_Task objective:_ Quote the data exactly, first line to the line containing "363 | 0.5% |", with no pictures.
++++++
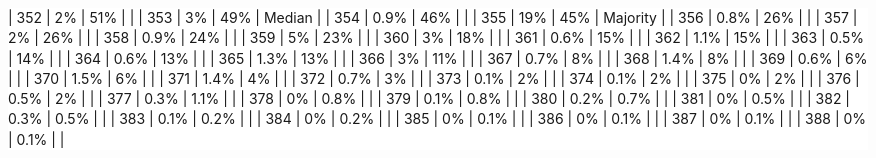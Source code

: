 | 352 | 2% | 51% |  |
| 353 | 3% | 49% | Median |
| 354 | 0.9% | 46% |  |
| 355 | 19% | 45% | Majority |
| 356 | 0.8% | 26% |  |
| 357 | 2% | 26% |  |
| 358 | 0.9% | 24% |  |
| 359 | 5% | 23% |  |
| 360 | 3% | 18% |  |
| 361 | 0.6% | 15% |  |
| 362 | 1.1% | 15% |  |
| 363 | 0.5% | 14% |  |
| 364 | 0.6% | 13% |  |
| 365 | 1.3% | 13% |  |
| 366 | 3% | 11% |  |
| 367 | 0.7% | 8% |  |
| 368 | 1.4% | 8% |  |
| 369 | 0.6% | 6% |  |
| 370 | 1.5% | 6% |  |
| 371 | 1.4% | 4% |  |
| 372 | 0.7% | 3% |  |
| 373 | 0.1% | 2% |  |
| 374 | 0.1% | 2% |  |
| 375 | 0% | 2% |  |
| 376 | 0.5% | 2% |  |
| 377 | 0.3% | 1.1% |  |
| 378 | 0% | 0.8% |  |
| 379 | 0.1% | 0.8% |  |
| 380 | 0.2% | 0.7% |  |
| 381 | 0% | 0.5% |  |
| 382 | 0.3% | 0.5% |  |
| 383 | 0.1% | 0.2% |  |
| 384 | 0% | 0.2% |  |
| 385 | 0% | 0.1% |  |
| 386 | 0% | 0.1% |  |
| 387 | 0% | 0.1% |  |
| 388 | 0% | 0.1% |  |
++++++
_Answer to the problem:_
Source code

: | 352 | 2% | 51% |  |
| 353 | 3% | 49% | Median |
| 354 | 0.9% | 46% |  |
| 355 | 19% | 45% | Majority |
| 356 | 0.8% | 26% |  |
| 357 | 2% | 26% |  |
| 358 | 0.9% | 24% |  |
| 359 | 5% | 23% |  |
| 360 | 3% | 18% |  |
| 361 | 0.6% | 15% |  |
| 362 | 1.1% | 15% |  |
| 363 | 0.5% | 14% |  |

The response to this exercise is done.